> **EXERCISE DESCRIPTION**
Count the lines below that carry the word "sintáctico". Answer with that number alone.

Items from a dataset
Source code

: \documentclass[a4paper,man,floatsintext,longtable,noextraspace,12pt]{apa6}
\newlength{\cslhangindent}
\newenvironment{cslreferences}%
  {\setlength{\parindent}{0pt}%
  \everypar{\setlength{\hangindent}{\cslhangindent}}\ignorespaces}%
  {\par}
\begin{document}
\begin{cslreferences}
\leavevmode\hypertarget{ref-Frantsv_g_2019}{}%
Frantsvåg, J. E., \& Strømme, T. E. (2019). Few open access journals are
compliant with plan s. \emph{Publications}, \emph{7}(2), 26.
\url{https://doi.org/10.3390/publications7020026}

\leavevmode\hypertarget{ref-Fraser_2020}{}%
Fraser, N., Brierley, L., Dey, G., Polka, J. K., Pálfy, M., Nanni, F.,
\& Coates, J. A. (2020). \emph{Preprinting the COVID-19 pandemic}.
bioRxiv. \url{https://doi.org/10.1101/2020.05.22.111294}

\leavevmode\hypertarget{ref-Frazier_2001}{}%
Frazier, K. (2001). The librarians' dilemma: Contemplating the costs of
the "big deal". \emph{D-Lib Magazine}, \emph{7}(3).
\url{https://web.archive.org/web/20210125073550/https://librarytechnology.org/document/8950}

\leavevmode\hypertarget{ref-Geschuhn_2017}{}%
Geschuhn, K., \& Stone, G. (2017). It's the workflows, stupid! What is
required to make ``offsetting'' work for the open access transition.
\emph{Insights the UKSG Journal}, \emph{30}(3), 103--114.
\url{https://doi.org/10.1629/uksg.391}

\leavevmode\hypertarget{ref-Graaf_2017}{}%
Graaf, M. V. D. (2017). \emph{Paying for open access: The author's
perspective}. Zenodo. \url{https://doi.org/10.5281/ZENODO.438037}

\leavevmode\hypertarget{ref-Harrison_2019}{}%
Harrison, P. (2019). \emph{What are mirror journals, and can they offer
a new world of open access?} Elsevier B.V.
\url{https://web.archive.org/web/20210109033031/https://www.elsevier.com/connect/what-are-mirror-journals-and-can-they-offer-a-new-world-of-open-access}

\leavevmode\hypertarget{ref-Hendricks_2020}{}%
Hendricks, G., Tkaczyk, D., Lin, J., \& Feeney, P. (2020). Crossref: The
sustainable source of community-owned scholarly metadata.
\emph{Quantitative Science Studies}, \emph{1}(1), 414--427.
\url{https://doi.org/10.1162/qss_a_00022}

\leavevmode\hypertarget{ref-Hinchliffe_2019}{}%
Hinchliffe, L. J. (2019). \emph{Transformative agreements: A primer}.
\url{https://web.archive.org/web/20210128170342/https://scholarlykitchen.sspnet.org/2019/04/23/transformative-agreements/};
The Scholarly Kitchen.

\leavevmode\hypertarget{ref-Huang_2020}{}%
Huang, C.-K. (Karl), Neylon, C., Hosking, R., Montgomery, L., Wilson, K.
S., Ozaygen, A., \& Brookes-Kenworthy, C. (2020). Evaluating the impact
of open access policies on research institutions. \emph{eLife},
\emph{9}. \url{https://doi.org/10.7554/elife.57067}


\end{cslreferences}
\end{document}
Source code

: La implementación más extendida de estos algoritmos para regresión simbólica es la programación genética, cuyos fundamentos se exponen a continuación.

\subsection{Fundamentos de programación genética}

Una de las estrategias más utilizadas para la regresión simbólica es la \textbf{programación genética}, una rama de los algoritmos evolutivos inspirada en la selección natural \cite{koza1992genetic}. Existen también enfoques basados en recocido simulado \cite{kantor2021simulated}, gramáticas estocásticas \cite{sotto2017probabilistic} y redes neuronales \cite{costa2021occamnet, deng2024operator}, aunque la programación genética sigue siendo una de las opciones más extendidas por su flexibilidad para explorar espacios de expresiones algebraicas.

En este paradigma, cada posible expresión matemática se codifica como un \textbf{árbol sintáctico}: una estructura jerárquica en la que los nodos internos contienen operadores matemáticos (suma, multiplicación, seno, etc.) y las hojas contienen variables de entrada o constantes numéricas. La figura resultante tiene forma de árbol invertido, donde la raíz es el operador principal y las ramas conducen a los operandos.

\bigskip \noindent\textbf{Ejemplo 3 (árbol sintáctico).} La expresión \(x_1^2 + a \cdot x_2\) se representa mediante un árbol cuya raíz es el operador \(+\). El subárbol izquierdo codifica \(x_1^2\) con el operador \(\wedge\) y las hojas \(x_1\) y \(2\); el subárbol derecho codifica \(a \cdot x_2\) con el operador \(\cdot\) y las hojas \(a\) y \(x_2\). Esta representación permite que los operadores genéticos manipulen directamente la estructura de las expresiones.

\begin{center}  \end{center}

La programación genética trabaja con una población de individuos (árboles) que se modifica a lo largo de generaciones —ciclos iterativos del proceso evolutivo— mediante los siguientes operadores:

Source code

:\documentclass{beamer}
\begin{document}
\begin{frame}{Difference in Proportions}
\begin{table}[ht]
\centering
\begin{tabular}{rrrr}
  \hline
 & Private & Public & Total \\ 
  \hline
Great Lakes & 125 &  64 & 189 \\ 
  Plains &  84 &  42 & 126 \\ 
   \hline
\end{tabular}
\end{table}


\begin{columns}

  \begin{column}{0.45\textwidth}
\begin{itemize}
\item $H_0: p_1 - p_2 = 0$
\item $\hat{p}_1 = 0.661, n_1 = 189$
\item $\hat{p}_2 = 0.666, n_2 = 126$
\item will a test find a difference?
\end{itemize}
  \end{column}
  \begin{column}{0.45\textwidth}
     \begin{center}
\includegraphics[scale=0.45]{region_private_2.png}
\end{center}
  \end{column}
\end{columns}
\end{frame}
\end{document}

> **RESPONSE TO THIS TASK**
2